A recent article from MedPage Today explored a provision in the healthcare reform bill that called on the Food and Drug Administration (FDA) to create an expedited pathway for approving biosimilars — the nonidentical “generic” versions of advanced prescription drugs to treat multiple illnesses from cancer to rheumatoid arthritis.
As we noted back in September, FDA is expected to issue guidance on the subject shortly. (Well, maybe not)
The primary concern for the FDA is how to ensure that a biosimilar is the same as its original biologic. Writing for MedPage Today, Bruce S. Rubin, MD, explained the “crucial differences that separate “generics” from biosimilars.”
He noted that, “Most traditional drugs, like Tylenol, are chemically synthesized, which means they have structures that are consistent and known. Biologics, on the other hand, are fashioned out of living cells, meaning they have much more complex structures, which are not as easily understood as the makeups of chemically created drugs.”

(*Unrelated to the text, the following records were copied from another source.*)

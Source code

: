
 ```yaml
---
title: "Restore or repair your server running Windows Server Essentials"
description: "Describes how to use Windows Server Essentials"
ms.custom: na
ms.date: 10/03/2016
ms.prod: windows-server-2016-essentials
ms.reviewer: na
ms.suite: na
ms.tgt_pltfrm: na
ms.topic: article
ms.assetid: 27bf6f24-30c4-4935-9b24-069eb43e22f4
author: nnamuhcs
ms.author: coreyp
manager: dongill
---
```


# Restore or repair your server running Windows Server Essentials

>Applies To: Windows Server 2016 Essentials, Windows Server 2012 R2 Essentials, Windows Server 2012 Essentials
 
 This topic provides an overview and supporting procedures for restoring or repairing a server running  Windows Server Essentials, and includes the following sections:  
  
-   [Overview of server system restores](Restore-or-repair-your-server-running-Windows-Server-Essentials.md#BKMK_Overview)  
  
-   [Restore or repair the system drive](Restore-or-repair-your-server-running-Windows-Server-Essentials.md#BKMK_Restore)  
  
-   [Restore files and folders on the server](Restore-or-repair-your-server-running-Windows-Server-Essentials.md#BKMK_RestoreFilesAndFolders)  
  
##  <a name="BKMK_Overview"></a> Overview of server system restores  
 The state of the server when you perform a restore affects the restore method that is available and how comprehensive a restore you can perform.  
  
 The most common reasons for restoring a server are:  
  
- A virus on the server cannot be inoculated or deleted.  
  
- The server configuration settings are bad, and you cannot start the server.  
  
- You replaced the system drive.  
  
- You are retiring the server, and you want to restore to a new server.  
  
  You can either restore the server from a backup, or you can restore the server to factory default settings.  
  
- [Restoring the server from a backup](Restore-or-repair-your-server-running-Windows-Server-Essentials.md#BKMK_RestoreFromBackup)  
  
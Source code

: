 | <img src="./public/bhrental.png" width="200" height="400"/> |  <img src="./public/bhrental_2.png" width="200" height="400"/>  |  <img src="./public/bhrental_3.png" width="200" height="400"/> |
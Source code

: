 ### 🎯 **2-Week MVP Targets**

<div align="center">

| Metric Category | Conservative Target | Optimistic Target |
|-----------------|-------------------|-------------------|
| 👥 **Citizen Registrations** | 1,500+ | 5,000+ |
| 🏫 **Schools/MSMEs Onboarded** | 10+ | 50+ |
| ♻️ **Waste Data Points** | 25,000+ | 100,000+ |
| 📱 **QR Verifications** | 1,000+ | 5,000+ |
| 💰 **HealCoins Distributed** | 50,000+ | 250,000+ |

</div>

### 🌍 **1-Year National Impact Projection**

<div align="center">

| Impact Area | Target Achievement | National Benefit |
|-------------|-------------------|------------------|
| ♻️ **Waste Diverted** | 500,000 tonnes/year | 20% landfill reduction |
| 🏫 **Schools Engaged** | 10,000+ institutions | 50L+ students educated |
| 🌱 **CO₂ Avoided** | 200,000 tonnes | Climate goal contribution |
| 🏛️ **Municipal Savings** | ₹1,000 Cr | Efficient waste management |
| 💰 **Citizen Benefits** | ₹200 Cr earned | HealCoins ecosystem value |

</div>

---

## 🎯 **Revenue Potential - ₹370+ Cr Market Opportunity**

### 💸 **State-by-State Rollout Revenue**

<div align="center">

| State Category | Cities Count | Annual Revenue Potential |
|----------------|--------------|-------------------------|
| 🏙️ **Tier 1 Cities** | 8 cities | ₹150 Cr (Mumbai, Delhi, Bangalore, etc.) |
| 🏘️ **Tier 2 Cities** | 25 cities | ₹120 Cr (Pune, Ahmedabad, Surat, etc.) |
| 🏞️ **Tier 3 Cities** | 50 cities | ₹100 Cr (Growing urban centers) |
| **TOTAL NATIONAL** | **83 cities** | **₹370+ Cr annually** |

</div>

Dr. Rubin explained that, “Because a chemically created drug can be reproduced easily, the generic versions are no different than their name-brand counterparts and can be verified through testing and analysis.”
However, he noted that, “With biosimilars this is not always the case. That’s because biologics are more complex structures that are much more difficult to replicate. An error in reproduction could cause unanticipated or harmful side effects. This fact illustrates why the FDA needs to exercise added caution when setting out the process and priorities for approving biosimilar products.”
Dr. Rubin explained that, “Right now, no biosimilar exists on the U.S. market; because of their complexity, they weren’t included in the Hatch-Waxman legislation that set the regulatory framework for other generic drugs.” The Affordable Care Act however changed that, which led to FDA beginning to hold meetings last November to develop a biosimilar approval process.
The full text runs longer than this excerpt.